Âme de Pureté

Chapitre 46 : Orichalcos: chapitre 46

4408 mots, Catégorie: M

Dernière mise à jour 19/10/2019 15:07

Le repaire de Dartz n’a rien d’extraordinaire. L’immeuble s’apparente à n’importe quel bâtiment administratif que nous pourrions croiser au Japon. Accompagnée de Rafael, j’arpente les couloirs affreusement linéaires et redondants. Dommage, l’excitation que je ressentais à l’idée d’infiltrer la base secrète d’un méchant s’est vite essoufflé pour laisser place à de l’appréhension. Pour peu, je commence à regretter notre balade dans les airs.

- « Maître, je vous amène la jeune fille. » Déclare Rafael après avoir frappé trois coups sur une porte en fer.

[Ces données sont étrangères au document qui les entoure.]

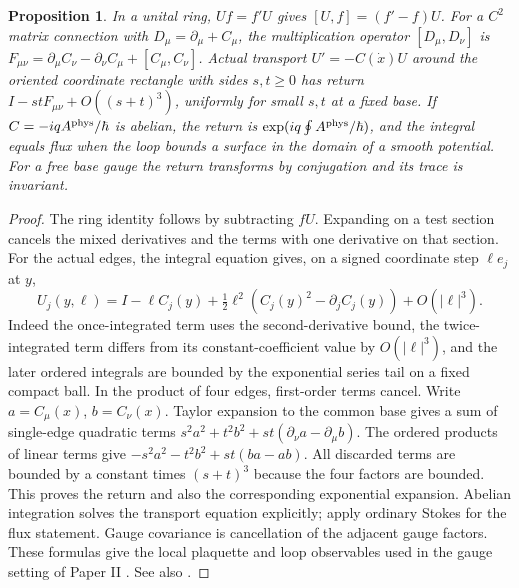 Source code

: \documentclass[11pt,reqno]{amsart}
\newtheorem{proposition}[theorem]{Proposition}
\theoremstyle{definition}
\theoremstyle{remark}
\numberwithin{equation}{section}
\begin{document}
\begin{proposition}\label{m3:physicalGauge}
In a unital ring, \(Uf=f' U\) gives
\([U,f]=(f'-f)U\). For a \(C^2\) matrix connection with
\(D_\mu=\partial_\mu+C_\mu\), the multiplication operator
\([D_\mu,D_\nu]\) is
\(F_{\mu\nu}=\partial_\mu C_\nu-\partial_\nu C_\mu+[C_\mu,C_\nu]\).
Actual transport \(U'=-C(\dot x)U\) around the oriented coordinate
rectangle with sides \(s,t\ge0\) has return
\(I-stF_{\mu\nu}+O((s+t)^3)\), uniformly for small \(s,t\) at
a fixed base. If \(C=-iq A^{\rm phys}/\hbar\) is abelian, the return
is \(\exp(iq\oint A^{\rm phys}/\hbar)\), and the integral equals
flux when the loop bounds a surface in the domain of a smooth
potential. For a free base gauge the return transforms by
conjugation and its trace is invariant.
\end{proposition}
\begin{proof}
The ring identity follows by subtracting \(fU\). Expanding on a
test section cancels the mixed derivatives and the terms with one
derivative on that section. For the actual edges, the integral
equation gives, on a signed coordinate step \(\ell e_j\) at \(y\),
\[
 U_j(y,\ell)=I-\ell C_j(y)
      +\tfrac12\ell^2(C_j(y)^2-\partial_j C_j(y))+O(|\ell|^3).
\]
Indeed the once-integrated term uses the second-derivative bound,
the twice-integrated term differs from its constant-coefficient
value by \(O(|\ell|^3)\), and the later ordered integrals are
bounded by the exponential series tail on a fixed compact ball.
In the product of four edges, first-order terms cancel. Write
\(a=C_\mu(x)\), \(b=C_\nu(x)\). Taylor expansion to the common
base gives a sum of single-edge quadratic terms
\(s^2a^2+t^2b^2+st(\partial_\nu a-\partial_\mu b)\).
The ordered products of linear terms give
\(-s^2a^2-t^2b^2+st(ba-ab)\).
All discarded terms are bounded by a constant times \((s+t)^3\)
because the four factors are bounded. This proves the return
and also the corresponding exponential expansion.
Abelian integration solves the transport equation explicitly;
apply ordinary Stokes for the flux statement. Gauge covariance
is cancellation of the adjacent gauge factors. These formulas
give the local plaquette and loop observables used in the gauge
setting of Paper II \cite{Companion}.
See also \cite{m3AharonovBohm,m3Wilson}.
\end{proof}
\end{document}
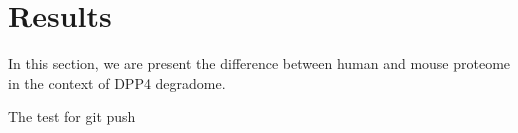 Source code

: \section{Results}
In this section, we are present the difference between human and mouse proteome in the context of DPP4 degradome. 

The test for git push

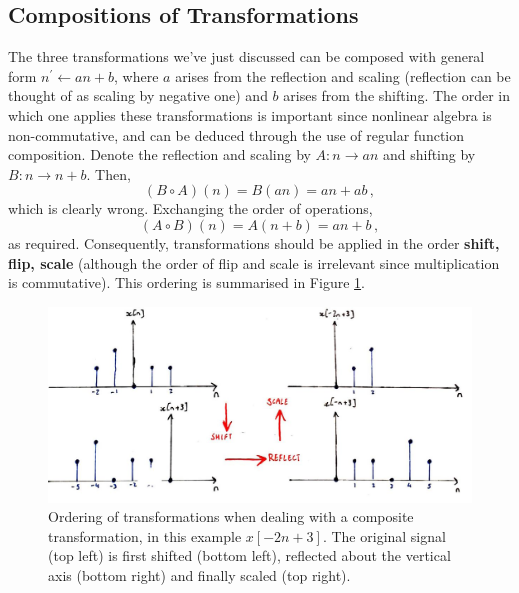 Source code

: \subsection{Compositions of Transformations}
%
The three transformations we've just discussed can be composed with general form
$n^\prime \leftarrow an + b$, where $a$ arises from the reflection and scaling (reflection
can be thought of as scaling by negative one) and $b$ arises from the shifting.
The order in which one applies these transformations is important since nonlinear algebra
is non-commutative, and can be deduced through the use of regular function composition.
Denote the reflection and scaling by $A: n\rightarrow an$ and shifting by
$B: n\rightarrow n+b$. Then,
%
\begin{displaymath}
  (B\circ A)(n) = B(an) = an + ab \,,
\end{displaymath}
%
which is clearly wrong. Exchanging the order of operations,
%
\begin{displaymath}
  (A\circ B)(n) = A(n + b) = an + b \,,
\end{displaymath}
%
as required. Consequently, transformations should be applied in the order
\textbf{shift, flip, scale} (although the order of flip and scale is irrelevant
since multiplication is commutative). This ordering is summarised in Figure
\ref{fig::lecture_1_transformation_order}.
%
\begin{figure}[H]
  \includegraphics[width=\textwidth]{images/lecture_1_transformation_order.JPG}
  \caption{
    Ordering of transformations when dealing with a composite transformation, in
    this example $x[-2n+3]$.
    The original signal (top left) is first shifted (bottom left), reflected
    about the vertical axis (bottom right) and finally scaled (top right).
  }
  \label{fig::lecture_1_transformation_order}
\end{figure}


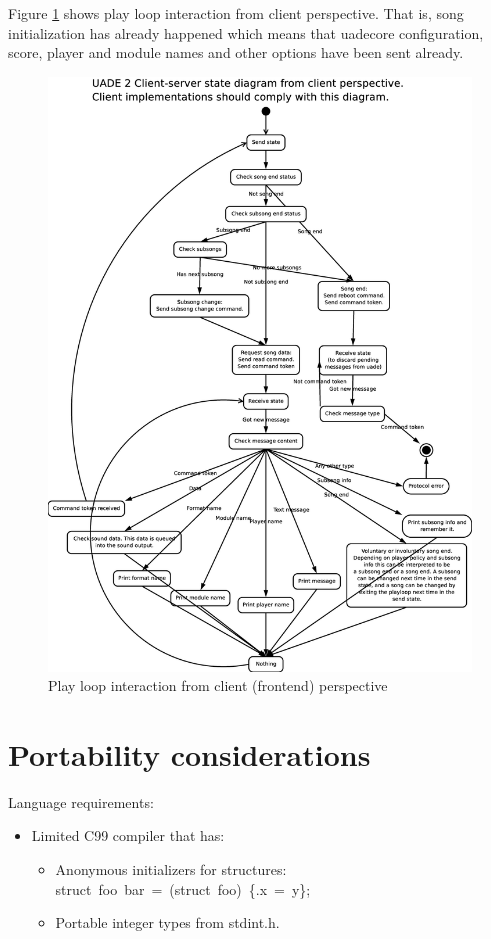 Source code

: \documentclass{article}
\begin{document}
Figure \ref{fig:playloop} shows play loop interaction from client
perspective. That is, song initialization has already happened which means
that uadecore configuration, score, player and module names and other
options have been sent already.

\begin{figure}
\centering
\includegraphics[scale=0.25]{play_loop_state_diagram.eps}
\caption{Play loop interaction from client (frontend) perspective}
\label{fig:playloop}
\end{figure}

\section{Portability considerations}

Language requirements:
\begin{itemize}
\item Limited C99 compiler that has:
  \begin{itemize}
  \item Anonymous initializers for structures: \mbox{struct foo bar = (struct foo) \{.x = y\};}
  \item Portable integer types from stdint.h.
  \end{itemize}
\end{itemize}
\end{document}

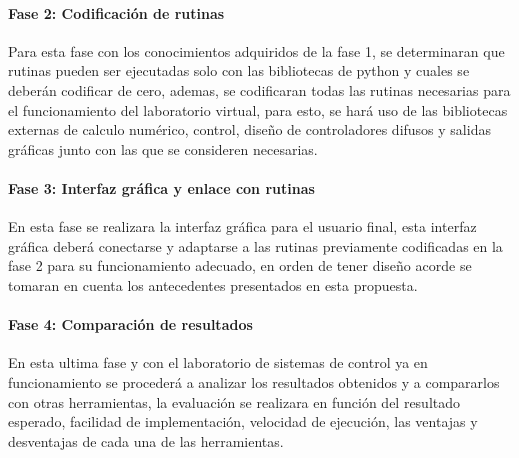 	\paragraph{Fase 2: Codificación de rutinas}
		
		Para esta fase con los conocimientos adquiridos de la fase 1, se determinaran que rutinas pueden ser ejecutadas solo con las bibliotecas de python y cuales se deberán codificar de cero, ademas, se codificaran todas las rutinas necesarias para el funcionamiento del laboratorio virtual, para esto, se hará uso de las bibliotecas externas de calculo numérico, control, diseño de controladores difusos y salidas gráficas junto con las que se consideren necesarias.
		
	\paragraph{Fase 3: Interfaz gráfica y enlace con rutinas}
		
		En esta fase se realizara la interfaz gráfica para el usuario final, esta interfaz gráfica deberá conectarse y adaptarse a las rutinas previamente codificadas en la fase 2 para su funcionamiento adecuado, en orden de tener diseño acorde se tomaran en cuenta los antecedentes presentados en esta propuesta.
		
	\paragraph{Fase 4: Comparación de resultados}
		
		En esta ultima fase y con el laboratorio de sistemas de control ya en funcionamiento se procederá a analizar los resultados obtenidos y a compararlos con otras herramientas, la evaluación se realizara en función del resultado esperado, facilidad de implementación, velocidad de ejecución, las ventajas y desventajas de cada una de las herramientas. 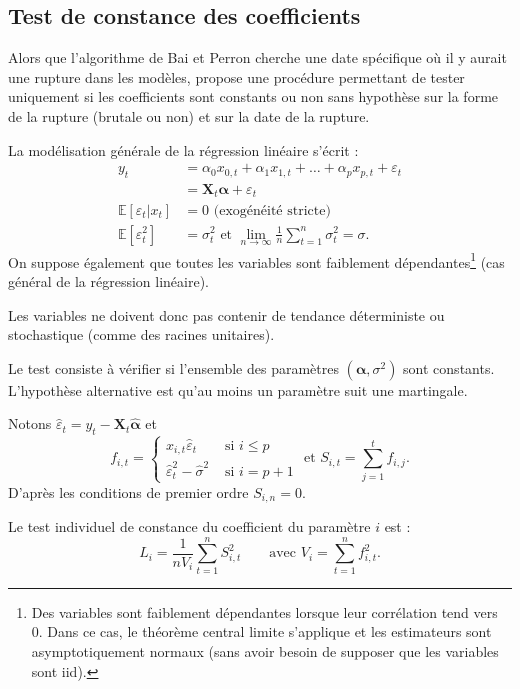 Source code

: \documentclass[
  a4paper,
  DIV=11,
  numbers=noendperiod,
  french]{scrartcl}
\newcommand\1{{\mathds 1}}
\newcommand{\bf}[1]{{\boldsymbol #1}}
\newcommand{\E}[1]{\mathbb{E}\left[#1\right]}
\theoremstyle{remark}
\begin{document}
\subsection{Test de constance des coefficients}\label{sec-hansen-test}

Alors que l'algorithme de Bai et Perron cherche une date spécifique où
il y aurait une rupture dans les modèles, \textcite{hansen1992testing}
propose une procédure permettant de tester uniquement si les
coefficients sont constants ou non sans hypothèse sur la forme de la
rupture (brutale ou non) et sur la date de la rupture.

La modélisation générale de la régression linéaire s'écrit :
\begin{align*}
y_t&=\alpha_{0}x_{0,t}+\alpha_{1} x_{1,t}+\dots+\alpha_{p} x_{p,t} +\varepsilon_t  \\
&= {\bf X_t} \bf\alpha  +\varepsilon_t\\
\E{\varepsilon_t|x_t}&=0 \text{ (exogénéité stricte)} \\
\E{\varepsilon_t^2}&=\sigma_t^2\text{ et } \underset{n\to\infty}{\lim}\frac{1}{n}\sum_{t=1}^n\sigma_t^2=\sigma.
\end{align*} On suppose également que toutes les variables sont
faiblement dépendantes\footnote{ Des variables sont faiblement
  dépendantes lorsque leur corrélation tend vers 0. Dans ce cas, le
  théorème central limite s'applique et les estimateurs sont
  asymptotiquement normaux (sans avoir besoin de supposer que les
  variables sont iid).} (cas général de la régression linéaire).

Les variables ne doivent donc pas contenir de tendance déterministe ou
stochastique (comme des racines unitaires).

Le test consiste à vérifier si l'ensemble des paramètres
\((\bf \alpha,\sigma^2)\) sont constants. L'hypothèse alternative est
qu'au moins un paramètre suit une martingale.

Notons \({\hat \varepsilon}_t =y_t- {\bf X_t} \hat{\bf\alpha}\) et \[
f_{i,t} = \begin{cases}
x_{i,t}\hat \varepsilon_t &\text{ si }i\leq p\\
\hat \varepsilon_t^2 - \hat \sigma^2&\text{ si }i=p+1
\end{cases}
\text{ et }S_{i,t} = \sum_{j=1}^tf_{i,j}.
\] D'après les conditions de premier ordre \(S_{i,n}=0.\)

Le test individuel de constance du coefficient du paramètre \(i\) est :
\[
L_i=\frac{1}{nV_i}\sum_{t=1}^nS_{i,t}^2\qquad
\text{avec }V_i=\sum_{t=1}^nf_{i,t}^2.
\]
\end{document}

Quelle belle manière de ne préciser qu’il ne s’agit pas de celle qu’il attendait. Un bruit mécanique interrompt mes réflexions, la porte s’ouvre sur une salle dont le décor théâtral jure avec le côté industrialisé du building. Adieu les meubles métalliques ou composés de verre et bonjour à l’immense table en bois et aux innombrables chaises bleutées dont les dossiers font le double de ma taille. Au terme de celle-ci se tient un homme à l’allure familière. Ses yeux vairons se posent instantanément sur moi tandis qu’il masque sa bouche du dos de ses mains. Il a troqué sa toge blanche pour un costume trois pièces aux couleurs criardes.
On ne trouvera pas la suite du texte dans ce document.